Multiple sclerosis is often called “the disease of a thousand faces.” And that’s because the symptoms are variable and can be different for each person.
Besides the commonly recommended physical therapy and occupational therapy, there’s also a variety of alternative therapies that can help manage your symptoms as well.
Here’s a list of the therapies I’ve tried during my MS journey to manage the vast range of symptoms I’ve had throughout the years and that have given me the best results:
- Aquatic therapy: Low-impact exercises performed in the water used in physical rehabilitation to improve fitness and muscle strength. It offers many therapeutic benefits.
- Acupuncture: Insertion of very thin needles through the skin at key points of the body. Usually used to treat pain and stress management.
- Cognitive behavioral therapy: It focuses on changing the way you think and behave. It’s commonly used to treat anxiety and depression.

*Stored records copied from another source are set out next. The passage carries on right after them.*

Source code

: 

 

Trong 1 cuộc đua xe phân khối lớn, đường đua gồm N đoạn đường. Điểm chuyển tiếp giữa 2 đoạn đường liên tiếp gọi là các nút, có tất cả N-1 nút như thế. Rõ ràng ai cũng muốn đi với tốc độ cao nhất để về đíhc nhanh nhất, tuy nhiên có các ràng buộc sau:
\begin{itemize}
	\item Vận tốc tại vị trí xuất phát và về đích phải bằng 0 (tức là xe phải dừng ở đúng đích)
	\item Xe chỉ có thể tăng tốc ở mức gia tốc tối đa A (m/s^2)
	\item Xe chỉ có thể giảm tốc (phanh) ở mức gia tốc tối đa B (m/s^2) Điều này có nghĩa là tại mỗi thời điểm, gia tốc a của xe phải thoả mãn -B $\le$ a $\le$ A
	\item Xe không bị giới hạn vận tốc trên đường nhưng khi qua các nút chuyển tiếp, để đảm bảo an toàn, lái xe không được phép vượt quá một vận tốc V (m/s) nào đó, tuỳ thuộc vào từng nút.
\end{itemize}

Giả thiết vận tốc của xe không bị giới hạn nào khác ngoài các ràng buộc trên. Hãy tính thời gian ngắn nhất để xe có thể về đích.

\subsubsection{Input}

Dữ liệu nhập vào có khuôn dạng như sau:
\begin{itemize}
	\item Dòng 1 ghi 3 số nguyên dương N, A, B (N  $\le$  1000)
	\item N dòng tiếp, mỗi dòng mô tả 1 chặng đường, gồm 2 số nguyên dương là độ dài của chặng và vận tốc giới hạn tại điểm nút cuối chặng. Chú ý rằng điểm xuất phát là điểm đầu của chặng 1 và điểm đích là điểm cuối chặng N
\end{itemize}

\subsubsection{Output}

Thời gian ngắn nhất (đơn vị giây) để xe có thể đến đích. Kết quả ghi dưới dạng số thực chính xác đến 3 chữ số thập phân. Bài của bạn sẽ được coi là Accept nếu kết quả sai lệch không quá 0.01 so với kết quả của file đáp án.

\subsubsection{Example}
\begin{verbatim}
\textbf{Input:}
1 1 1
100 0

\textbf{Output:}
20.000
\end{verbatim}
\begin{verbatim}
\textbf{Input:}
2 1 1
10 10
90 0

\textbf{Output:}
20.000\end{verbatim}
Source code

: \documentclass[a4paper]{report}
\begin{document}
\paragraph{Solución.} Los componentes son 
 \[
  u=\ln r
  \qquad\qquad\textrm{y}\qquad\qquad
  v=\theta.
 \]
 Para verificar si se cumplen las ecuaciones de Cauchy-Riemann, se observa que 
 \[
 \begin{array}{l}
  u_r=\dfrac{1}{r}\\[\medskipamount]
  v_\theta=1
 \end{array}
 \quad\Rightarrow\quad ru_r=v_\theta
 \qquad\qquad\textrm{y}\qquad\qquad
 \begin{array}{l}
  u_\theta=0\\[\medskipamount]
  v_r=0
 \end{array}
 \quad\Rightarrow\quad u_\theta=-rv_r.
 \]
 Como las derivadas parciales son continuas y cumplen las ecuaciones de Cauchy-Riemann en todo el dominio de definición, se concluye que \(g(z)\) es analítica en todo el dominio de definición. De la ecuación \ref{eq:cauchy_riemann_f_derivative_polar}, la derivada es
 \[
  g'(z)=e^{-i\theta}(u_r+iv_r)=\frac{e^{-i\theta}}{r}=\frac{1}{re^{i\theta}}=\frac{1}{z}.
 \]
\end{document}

- Brain games: Mind-stimulating games that help create a cognitive reserve and improve mental speed by rapidly taking in information. They help with processing speed, short-term memory, problem-solving, reasoning, finding words, and other cognitive impairment issues.
Of all of them, aquatic therapy has to be my favorite. There’s no limit to what I can do in the water, like marching and lifting my leg. Things I couldn’t do otherwise. The benefits are the same as those of a regular workout but without the struggle of fighting gravity.
Not only does our body need maintenance, but so does our brain. Unfortunately, many MSers experience some kind of cognitive deficit due to the condition. For those more internet-savvy, there are options like Lumosity, CogniFit, and Brain Metrix. There are also console games for Wii and Nintendo DS like Brain Age and Big Brain Academy.
If you don’t care for technology, a simple puzzle can challenge your visual perception. Crosswords and word finding games can improve your language. A sudoku puzzle will challenge your logical thinking.
No matter where you are in your MS journey, there are many alternatives to manage your symptoms. I would recommend adding an integrative medicine physician to your care team who can guide you and refer you to the different therapies based on your particular needs.
Achieving wellness is the ultimate goal. Wellness is an individual, active pursuit of an optimal state of health and well-being. But when you’re living with MS, this can be a little bit of a challenge. It requires determination and resilience. We have the potential to live a healthier and happier life where instead of surviving, we’re thriving.